Go line by line through the entries and show those that hold the string "PasswordChangeNotAllowed".

== DATA TO PROCESS

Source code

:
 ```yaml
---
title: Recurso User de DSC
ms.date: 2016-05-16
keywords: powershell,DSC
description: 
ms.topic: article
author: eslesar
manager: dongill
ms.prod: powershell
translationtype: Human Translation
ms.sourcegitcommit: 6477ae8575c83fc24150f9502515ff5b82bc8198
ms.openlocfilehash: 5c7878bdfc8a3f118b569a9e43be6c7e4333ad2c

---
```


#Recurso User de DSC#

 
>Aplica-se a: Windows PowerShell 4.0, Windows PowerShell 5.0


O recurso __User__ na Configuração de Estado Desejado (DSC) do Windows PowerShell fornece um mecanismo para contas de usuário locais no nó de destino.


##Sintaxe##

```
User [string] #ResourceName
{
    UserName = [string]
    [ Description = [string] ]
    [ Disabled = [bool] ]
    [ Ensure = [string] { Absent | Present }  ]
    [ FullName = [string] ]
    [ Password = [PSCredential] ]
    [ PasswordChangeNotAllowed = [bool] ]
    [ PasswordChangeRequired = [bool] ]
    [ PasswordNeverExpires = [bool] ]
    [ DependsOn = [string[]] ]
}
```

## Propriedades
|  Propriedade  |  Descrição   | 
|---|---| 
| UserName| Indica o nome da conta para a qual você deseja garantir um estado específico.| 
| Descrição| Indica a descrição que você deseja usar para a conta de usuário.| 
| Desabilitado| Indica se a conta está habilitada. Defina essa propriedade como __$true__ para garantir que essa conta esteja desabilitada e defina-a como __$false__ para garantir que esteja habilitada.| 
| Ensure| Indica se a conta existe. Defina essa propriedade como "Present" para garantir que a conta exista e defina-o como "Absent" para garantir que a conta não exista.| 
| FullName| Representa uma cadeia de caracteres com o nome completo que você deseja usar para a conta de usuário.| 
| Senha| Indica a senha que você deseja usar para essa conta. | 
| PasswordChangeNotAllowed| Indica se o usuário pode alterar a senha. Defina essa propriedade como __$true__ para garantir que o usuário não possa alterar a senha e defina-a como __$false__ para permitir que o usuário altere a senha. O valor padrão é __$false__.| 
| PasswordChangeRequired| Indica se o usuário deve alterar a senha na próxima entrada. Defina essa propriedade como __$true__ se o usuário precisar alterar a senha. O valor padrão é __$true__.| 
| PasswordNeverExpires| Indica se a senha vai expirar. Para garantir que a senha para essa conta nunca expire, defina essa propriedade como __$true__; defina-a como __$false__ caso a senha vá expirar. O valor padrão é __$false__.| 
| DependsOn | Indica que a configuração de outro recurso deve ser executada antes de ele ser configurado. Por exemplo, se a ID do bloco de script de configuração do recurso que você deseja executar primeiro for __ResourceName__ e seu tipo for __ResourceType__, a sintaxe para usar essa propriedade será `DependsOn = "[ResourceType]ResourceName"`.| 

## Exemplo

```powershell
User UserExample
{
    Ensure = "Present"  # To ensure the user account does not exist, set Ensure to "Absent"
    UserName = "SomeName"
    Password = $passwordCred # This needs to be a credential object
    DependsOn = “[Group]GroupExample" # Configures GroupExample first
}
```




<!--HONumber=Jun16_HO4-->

====
== DATA TO PROCESS

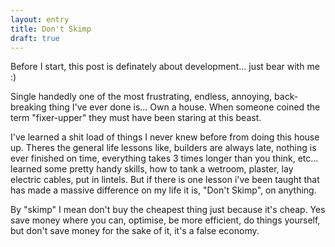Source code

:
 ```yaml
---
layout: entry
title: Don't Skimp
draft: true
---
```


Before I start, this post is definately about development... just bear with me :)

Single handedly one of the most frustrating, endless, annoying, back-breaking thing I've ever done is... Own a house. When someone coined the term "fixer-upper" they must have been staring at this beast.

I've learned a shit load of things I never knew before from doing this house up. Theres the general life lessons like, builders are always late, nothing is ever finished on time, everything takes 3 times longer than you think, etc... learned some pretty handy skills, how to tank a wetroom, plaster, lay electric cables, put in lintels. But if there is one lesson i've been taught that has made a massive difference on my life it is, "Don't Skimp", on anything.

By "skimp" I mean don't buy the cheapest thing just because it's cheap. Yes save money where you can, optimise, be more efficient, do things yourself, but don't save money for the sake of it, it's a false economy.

====

_OUTPUT FOR THIS EXERCISE_.
    [ PasswordChangeNotAllowed = [bool] ]
| PasswordChangeNotAllowed| Indica se o usuário pode alterar a senha. Defina essa propriedade como __$true__ para garantir que o usuário não possa alterar a senha e defina-a como __$false__ para permitir que o usuário altere a senha. O valor padrão é __$false__.| 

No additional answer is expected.